JOh NPrine’s gentle recline into senescence continues with this collection of old, twangy duets. Listen up for all the excitement of sitting on the porch with an old man having some lady friends over to sing some country songs. Old-timey ones too, nothing like the country songs that people like John Prine used to play. But if gentle, happy songs about the Grand Ol’ Opry and marriage and cheatin’ lovers.

They’re also all covers, with one exception, and there’s fifteen of them, so it’s one long, sunny afternoon drinking iced tea with those old people. Since they’re covers, there’s no clever Prine lyrics, or clever anything. Boy! It’s hot out here! Ah, the dust, look at it dance in the wind. Don’t stare at the sun too long, it can blind you, just like masturbation. More iced tea? No, we don’t do no drinkin’ around here, not after my brother Brosius got all messed up on hooch a score ago. Now, there’s three kinds of women out there: the ones that love ya, the ones that leave ya, and the ones that cheat ya. The most important thing is to know how to tell them from a glance. Now, Lucinda Williams over here, she’s gone cheatin’ eyebrows. Ain’t that right, Lucinda? No? Hesh your cheatin’ mouth. Cheaters have their wiles, boy, but lovers, like Iris here, she may not hurt you but you still gotta….gotta… what am I saying? Go get your Uncle Prine some more bourbon. Brosius? What’s that? I said bourbon!
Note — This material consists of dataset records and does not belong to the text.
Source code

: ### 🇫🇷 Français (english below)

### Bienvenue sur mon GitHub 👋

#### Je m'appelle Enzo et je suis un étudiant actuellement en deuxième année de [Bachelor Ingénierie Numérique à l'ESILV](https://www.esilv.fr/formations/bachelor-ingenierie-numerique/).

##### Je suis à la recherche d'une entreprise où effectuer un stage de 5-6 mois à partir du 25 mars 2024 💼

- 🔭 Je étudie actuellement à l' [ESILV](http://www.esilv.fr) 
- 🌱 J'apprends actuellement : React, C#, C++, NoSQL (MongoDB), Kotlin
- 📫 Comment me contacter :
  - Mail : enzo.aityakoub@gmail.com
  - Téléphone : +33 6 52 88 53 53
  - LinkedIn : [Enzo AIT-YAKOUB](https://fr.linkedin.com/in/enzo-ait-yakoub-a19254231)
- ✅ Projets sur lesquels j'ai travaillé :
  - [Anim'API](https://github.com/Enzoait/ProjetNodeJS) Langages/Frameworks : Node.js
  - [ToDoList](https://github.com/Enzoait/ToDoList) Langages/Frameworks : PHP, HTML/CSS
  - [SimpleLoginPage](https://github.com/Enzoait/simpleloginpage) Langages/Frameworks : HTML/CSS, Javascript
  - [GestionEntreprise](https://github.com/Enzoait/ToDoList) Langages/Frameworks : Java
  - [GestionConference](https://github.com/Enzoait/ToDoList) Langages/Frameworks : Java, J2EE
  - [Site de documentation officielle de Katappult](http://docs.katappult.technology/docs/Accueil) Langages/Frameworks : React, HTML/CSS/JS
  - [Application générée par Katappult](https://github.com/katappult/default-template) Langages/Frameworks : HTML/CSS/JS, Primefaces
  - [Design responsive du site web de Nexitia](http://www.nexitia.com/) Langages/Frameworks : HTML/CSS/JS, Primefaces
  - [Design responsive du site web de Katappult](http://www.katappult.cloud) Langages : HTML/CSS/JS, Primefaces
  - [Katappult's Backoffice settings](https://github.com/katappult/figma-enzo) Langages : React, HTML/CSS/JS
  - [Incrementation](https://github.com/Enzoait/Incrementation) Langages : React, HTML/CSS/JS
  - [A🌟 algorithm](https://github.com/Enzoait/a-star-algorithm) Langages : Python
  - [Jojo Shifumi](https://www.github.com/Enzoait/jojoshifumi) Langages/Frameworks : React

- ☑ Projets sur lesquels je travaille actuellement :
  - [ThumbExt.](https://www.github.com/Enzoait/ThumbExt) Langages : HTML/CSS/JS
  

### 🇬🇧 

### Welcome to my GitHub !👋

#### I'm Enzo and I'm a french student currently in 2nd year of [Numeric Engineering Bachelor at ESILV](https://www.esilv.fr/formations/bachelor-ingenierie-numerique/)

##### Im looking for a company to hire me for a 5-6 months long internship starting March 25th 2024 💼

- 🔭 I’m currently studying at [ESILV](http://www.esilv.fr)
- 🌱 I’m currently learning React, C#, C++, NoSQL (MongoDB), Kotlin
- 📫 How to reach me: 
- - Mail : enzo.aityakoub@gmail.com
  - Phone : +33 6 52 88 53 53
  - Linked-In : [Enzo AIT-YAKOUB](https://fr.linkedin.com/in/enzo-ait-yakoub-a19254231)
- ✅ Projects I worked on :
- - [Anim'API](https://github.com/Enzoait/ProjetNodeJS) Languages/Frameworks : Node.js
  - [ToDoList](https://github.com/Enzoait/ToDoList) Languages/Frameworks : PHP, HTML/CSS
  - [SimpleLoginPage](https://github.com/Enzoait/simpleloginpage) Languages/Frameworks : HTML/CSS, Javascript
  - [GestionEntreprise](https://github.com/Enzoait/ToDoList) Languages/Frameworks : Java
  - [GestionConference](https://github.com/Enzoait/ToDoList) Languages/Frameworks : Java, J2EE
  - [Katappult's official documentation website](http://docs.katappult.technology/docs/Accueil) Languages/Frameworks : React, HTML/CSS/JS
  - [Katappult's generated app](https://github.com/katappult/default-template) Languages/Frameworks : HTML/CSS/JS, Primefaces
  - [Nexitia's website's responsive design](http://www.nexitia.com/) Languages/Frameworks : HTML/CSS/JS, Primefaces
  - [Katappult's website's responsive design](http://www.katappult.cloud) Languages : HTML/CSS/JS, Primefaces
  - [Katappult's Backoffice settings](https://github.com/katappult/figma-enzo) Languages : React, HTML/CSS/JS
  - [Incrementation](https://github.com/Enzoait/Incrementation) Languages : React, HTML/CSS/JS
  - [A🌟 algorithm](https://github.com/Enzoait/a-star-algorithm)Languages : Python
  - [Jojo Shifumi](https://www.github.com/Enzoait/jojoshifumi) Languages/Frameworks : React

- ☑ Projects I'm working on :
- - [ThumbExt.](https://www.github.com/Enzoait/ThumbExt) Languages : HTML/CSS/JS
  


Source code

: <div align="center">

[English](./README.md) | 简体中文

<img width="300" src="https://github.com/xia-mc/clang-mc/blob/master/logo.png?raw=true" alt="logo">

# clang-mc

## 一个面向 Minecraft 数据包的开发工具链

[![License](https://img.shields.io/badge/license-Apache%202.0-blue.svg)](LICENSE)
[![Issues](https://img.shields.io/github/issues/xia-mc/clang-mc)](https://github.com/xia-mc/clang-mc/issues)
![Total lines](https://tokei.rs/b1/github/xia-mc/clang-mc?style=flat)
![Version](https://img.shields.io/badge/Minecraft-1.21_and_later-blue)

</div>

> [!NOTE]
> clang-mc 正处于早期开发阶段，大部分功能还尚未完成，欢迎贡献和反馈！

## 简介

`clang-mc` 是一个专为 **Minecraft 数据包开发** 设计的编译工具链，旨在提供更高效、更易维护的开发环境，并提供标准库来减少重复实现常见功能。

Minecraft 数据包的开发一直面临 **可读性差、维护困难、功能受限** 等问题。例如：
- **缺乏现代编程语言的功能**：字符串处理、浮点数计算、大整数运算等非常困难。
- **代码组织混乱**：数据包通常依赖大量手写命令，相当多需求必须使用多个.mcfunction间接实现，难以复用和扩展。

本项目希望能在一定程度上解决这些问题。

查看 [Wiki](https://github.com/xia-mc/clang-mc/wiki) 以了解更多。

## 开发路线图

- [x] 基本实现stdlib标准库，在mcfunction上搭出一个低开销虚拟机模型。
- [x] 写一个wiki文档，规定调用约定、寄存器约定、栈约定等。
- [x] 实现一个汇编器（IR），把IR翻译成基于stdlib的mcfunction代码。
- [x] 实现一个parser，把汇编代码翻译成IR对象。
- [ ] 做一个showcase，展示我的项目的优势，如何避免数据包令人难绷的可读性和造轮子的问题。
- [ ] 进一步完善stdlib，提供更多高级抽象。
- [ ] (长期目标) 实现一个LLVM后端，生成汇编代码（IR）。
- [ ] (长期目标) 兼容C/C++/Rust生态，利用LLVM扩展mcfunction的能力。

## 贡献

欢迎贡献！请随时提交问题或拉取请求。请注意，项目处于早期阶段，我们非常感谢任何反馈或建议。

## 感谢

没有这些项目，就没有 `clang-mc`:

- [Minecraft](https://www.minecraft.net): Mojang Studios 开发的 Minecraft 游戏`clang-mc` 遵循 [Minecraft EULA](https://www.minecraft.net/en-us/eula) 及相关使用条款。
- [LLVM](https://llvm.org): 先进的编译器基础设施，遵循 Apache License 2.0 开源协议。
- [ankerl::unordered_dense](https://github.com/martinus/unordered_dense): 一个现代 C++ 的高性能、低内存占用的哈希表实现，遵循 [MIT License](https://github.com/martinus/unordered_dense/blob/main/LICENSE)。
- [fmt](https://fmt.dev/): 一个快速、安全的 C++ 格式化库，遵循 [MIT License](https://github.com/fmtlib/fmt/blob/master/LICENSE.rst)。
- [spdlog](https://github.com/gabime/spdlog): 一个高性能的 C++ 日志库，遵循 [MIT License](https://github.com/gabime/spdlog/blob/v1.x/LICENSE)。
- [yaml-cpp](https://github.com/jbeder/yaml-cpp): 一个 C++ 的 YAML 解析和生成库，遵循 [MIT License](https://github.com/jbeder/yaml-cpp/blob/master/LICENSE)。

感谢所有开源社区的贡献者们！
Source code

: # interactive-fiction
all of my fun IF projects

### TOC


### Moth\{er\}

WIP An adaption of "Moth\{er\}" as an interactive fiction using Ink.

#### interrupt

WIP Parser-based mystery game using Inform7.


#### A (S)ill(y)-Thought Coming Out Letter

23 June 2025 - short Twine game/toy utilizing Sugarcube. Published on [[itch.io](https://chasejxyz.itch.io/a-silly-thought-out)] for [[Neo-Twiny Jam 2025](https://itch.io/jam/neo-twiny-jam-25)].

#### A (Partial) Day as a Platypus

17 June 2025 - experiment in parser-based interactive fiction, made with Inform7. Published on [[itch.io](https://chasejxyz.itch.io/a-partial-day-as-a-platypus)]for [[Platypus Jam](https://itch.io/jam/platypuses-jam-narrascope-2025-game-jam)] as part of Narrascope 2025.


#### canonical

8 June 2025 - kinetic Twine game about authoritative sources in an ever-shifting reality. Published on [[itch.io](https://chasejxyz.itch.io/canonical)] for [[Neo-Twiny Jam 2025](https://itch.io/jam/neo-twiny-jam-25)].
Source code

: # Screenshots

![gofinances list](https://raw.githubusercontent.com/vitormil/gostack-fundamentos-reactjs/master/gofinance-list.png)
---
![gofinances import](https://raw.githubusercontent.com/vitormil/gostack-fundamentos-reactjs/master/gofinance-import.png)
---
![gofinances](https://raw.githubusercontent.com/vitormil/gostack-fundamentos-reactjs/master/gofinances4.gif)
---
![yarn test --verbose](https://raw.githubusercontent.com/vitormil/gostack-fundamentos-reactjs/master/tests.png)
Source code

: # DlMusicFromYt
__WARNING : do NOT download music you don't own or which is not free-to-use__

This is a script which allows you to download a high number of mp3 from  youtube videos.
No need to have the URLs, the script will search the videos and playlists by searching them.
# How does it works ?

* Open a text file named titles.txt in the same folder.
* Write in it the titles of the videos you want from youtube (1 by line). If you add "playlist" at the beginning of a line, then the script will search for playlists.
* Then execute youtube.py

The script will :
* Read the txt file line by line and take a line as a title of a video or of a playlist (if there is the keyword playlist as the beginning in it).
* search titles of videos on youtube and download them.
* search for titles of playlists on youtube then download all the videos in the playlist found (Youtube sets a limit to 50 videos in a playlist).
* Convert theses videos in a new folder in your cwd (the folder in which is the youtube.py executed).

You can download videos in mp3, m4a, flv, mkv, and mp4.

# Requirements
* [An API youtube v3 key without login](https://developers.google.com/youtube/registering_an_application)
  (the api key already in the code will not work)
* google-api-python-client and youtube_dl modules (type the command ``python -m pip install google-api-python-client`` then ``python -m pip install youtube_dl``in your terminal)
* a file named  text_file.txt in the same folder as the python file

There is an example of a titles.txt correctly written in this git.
The million star exception is the title track, the only track written by Prine, and a strong contender for the best song ever written by my man Johnny, and one of the best songs ever written by anyone. It’s just a duet about a loving relationship, but it conjures all the best of Prine’s personality and sticks it in a chorus that walks the narrow isthmus between the bay of cloying and the sea of glibness. It’s, somehow, an anthem more for antagonistic relationships – “In spite of ourselves / We’ll end up sittin’ on a rainbow / Against all odds / Honey we’re the big door prize / We’re gonna spite our noses right off of our faces / There won’t be nothing but big ol’ hearts dancing in our eyes” – than for normal ones, and that’s what gives it both its edge and its sweetness. The music is simple and catchy and walks the same line, with the one great musical hook on the entire album. The song is so far beyond anything else on the album that one suspects that Prine wrote and recorded the rest of the album to make a bitter point about how he’s above all these old country songs. Worth enough plays to be my #2 played song ever on iTunes (Arcade Fire’s “Sprawl II (Mountains Beyond Mountains)” is #1), and I highly encourage any couples looking for a song that won’t make them sick to their stomachs to seek out this one.

This album is like listening to a greatest hits collection by a one-hit wonder. You wait for the one great song, then you play it again, and the rest is completely disposable. Except that ISOI wasn’t a hit, because fuck you, culture. Of course, if Prine was trying to prove that his taste in old country music is boring, then mission accomplished.